据12月19日的《科学》杂志报道说,在研究致命的白血病细胞在小鼠中是如何对循环系统进行攻击之后,他们已经找到了癌症细胞所支使的一种特别的蛋白质。这种蛋白质有可能成为一种治疗该种癌症的良好的标靶。
Angela Colmone及其同僚为了发现这一秘密对罹患白血病的活体小鼠进行了实时成像检测,并对白血病细胞是如何破坏健康的造血始祖细胞(HPCs)的功能(HPCs负责终身为机体提供健康的血细胞)进行了研究。研究人员观察到,白血病细胞通过挖掘进入小鼠的骨髓中,并在那里制造出一个能吸引 HPCs的“龛位”。这些恶性的龛位比小鼠的自然的龛位更能吸引 HPCs的注意力,从而使得血流中的 HPCs的数目减少,因此破坏了 HPC的正常功能。研究人员接着观察到,通过中和白血病细胞中的一种叫做干细胞因子的特殊蛋白,这样, HPCs就不再会跌入这一陷阱,因而避开了这些恶性的龛位。他们的这些发现仍然需要在人体中获得证实。但是这一对白血病细胞的新的观点提示可以有一种阻断 HPCs进入这些癌性陷阱的方法,因而有助于确保机体生产健康的血细胞。(生物谷Bioon.com)
生物谷推荐原始出处:
Science 19 December 2008: DOI: 10.1126/science.1164390
Leukemic Cells Create Bone Marrow Niches That Disrupt the Behavior of Normal Hematopoietic Progenitor Cells
Angela Colmone, Maria Amorim, Andrea L. Pontier, Sheng Wang, Elizabeth Jablonski, Dorothy A. Sipkins*
The host tissue microenvironment influences malignant cell proliferation and metastasis, but little is known about how tumor-induced changes in the microenvironment affect benign cellular ecosystems. Applying dynamic in vivo imaging to a mouse model, we show that leukemic cell growth disrupts normal hematopoietic progenitor cell (HPC) bone marrow niches and creates abnormal microenvironments that sequester transplanted human CD34+ (HPC-enriched) cells. CD34+ cells in leukemic mice declined in number over time and failed to mobilize into the peripheral circulation in response to cytokine stimulation.

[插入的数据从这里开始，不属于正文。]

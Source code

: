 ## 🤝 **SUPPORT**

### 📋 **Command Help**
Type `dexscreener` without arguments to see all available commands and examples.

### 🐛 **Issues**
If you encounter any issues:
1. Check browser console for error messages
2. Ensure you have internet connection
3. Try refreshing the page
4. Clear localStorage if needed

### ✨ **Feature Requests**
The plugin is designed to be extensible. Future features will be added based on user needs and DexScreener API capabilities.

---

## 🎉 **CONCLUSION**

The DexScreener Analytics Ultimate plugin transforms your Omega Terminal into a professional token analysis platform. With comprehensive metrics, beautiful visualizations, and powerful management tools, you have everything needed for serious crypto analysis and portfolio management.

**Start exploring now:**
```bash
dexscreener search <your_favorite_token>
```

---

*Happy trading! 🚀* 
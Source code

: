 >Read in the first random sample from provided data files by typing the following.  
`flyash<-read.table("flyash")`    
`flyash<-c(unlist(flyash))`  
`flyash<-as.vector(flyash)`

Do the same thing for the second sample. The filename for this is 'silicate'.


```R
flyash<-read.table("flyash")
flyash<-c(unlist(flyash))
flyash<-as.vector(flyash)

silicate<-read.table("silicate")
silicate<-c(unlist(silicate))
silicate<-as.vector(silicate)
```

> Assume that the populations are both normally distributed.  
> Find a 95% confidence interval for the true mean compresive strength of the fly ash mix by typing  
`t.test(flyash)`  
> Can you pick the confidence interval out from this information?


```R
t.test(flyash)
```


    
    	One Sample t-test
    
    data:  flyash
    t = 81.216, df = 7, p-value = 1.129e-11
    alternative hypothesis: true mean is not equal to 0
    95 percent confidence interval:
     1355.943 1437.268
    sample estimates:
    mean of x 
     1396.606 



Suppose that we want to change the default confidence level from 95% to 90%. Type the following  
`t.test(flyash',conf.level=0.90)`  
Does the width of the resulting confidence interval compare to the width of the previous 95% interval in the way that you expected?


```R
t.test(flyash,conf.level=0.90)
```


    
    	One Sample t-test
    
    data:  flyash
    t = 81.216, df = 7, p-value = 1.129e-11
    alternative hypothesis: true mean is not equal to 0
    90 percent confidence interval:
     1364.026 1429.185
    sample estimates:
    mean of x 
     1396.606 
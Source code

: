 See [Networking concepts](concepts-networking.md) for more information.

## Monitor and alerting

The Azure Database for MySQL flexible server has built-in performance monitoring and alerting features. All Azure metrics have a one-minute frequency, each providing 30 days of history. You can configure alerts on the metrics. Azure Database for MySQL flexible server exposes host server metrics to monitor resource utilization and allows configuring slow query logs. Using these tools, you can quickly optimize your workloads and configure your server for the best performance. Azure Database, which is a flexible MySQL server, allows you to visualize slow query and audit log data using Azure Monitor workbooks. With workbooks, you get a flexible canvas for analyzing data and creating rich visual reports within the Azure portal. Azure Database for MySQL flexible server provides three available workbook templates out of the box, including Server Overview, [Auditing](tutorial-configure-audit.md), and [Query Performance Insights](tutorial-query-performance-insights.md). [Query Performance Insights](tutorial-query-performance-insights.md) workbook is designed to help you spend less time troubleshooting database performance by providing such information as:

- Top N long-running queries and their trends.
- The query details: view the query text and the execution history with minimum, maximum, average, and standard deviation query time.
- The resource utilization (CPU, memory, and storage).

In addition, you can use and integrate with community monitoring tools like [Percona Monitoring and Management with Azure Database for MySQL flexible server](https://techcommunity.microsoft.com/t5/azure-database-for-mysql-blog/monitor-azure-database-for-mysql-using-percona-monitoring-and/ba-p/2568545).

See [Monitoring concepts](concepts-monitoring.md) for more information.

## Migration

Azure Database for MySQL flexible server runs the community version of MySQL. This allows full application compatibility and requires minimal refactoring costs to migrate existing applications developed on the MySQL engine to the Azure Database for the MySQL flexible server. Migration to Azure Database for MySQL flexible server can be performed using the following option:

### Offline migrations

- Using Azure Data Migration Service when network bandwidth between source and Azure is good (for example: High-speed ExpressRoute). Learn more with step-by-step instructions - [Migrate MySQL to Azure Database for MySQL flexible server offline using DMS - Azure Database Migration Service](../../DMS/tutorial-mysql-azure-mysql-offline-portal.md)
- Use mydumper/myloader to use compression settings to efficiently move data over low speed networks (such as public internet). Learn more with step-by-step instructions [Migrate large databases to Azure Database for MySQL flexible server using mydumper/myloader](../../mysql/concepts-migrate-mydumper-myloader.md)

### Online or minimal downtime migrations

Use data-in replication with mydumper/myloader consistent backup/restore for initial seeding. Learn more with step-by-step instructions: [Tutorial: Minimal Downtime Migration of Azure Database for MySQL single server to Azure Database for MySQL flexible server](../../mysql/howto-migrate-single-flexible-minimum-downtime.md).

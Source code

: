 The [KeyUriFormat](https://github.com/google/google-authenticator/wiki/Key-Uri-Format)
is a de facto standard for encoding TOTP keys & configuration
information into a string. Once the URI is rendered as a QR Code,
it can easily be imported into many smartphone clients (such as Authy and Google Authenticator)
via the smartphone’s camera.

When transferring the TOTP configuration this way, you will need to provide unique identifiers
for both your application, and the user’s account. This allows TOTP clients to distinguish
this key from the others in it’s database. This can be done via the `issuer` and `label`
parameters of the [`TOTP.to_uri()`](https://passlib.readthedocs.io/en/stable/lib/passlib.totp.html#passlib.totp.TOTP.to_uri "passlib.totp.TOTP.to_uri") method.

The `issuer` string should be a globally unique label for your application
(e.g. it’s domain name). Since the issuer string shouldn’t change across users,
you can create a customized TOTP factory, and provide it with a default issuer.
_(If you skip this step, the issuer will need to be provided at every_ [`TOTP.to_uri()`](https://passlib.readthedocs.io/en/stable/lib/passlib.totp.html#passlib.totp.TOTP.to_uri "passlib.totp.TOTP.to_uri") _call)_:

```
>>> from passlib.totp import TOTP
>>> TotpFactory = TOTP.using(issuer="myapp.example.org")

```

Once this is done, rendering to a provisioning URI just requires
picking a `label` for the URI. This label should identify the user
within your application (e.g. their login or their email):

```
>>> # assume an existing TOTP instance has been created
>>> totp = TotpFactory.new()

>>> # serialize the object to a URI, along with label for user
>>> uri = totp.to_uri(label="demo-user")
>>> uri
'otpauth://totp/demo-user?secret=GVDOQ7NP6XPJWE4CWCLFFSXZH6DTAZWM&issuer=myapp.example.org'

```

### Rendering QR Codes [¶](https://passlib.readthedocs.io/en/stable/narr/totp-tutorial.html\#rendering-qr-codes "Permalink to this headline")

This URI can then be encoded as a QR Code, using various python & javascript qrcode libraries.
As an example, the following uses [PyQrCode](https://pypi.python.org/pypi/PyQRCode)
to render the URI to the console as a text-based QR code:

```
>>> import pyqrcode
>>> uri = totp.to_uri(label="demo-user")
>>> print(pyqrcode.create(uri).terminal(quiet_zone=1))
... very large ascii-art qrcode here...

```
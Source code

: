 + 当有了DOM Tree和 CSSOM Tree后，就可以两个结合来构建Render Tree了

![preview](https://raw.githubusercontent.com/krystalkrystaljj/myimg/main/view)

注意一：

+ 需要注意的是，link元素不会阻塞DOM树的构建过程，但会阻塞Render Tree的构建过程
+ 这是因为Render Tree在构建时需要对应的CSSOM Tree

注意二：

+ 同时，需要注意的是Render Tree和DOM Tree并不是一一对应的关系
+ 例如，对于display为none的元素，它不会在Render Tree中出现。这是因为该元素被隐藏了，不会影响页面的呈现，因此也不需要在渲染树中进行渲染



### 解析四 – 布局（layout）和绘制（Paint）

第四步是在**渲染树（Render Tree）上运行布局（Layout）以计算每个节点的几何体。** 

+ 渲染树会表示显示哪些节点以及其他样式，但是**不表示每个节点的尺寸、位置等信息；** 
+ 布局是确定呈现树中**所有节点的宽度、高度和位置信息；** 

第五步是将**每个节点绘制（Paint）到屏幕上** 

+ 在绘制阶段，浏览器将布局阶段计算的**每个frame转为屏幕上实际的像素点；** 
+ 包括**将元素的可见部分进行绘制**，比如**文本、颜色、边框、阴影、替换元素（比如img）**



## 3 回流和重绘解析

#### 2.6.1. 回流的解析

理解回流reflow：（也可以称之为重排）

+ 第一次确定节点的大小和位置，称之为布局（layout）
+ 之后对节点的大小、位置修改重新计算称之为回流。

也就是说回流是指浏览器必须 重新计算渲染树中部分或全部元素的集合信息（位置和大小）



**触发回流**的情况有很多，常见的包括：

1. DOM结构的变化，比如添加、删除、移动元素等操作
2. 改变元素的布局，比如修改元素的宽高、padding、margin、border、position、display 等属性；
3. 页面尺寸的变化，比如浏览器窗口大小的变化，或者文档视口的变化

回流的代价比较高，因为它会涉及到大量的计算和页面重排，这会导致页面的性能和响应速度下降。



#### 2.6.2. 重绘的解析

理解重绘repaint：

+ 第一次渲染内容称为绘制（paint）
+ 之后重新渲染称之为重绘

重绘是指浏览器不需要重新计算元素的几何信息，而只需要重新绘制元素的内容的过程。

Neutralization of stem cell factor (SCF) secreted by leukemic cells inhibited CD34+ cell migration into malignant niches, normalized CD34+ cell numbers, and restored CD34+ cell mobilization in leukemic mice. These data suggest that the tumor microenvironment causes HPC dysfunction by usurping normal HPC niches and that therapeutic inhibition of HPC interaction with tumor niches may help maintain normal progenitor cell function in the setting of malignancy.
Department of Medicine, Section of Hematology/Oncology, The University of Chicago, 5841 South Maryland Avenue MC 2115, Chicago, IL 60637, USA.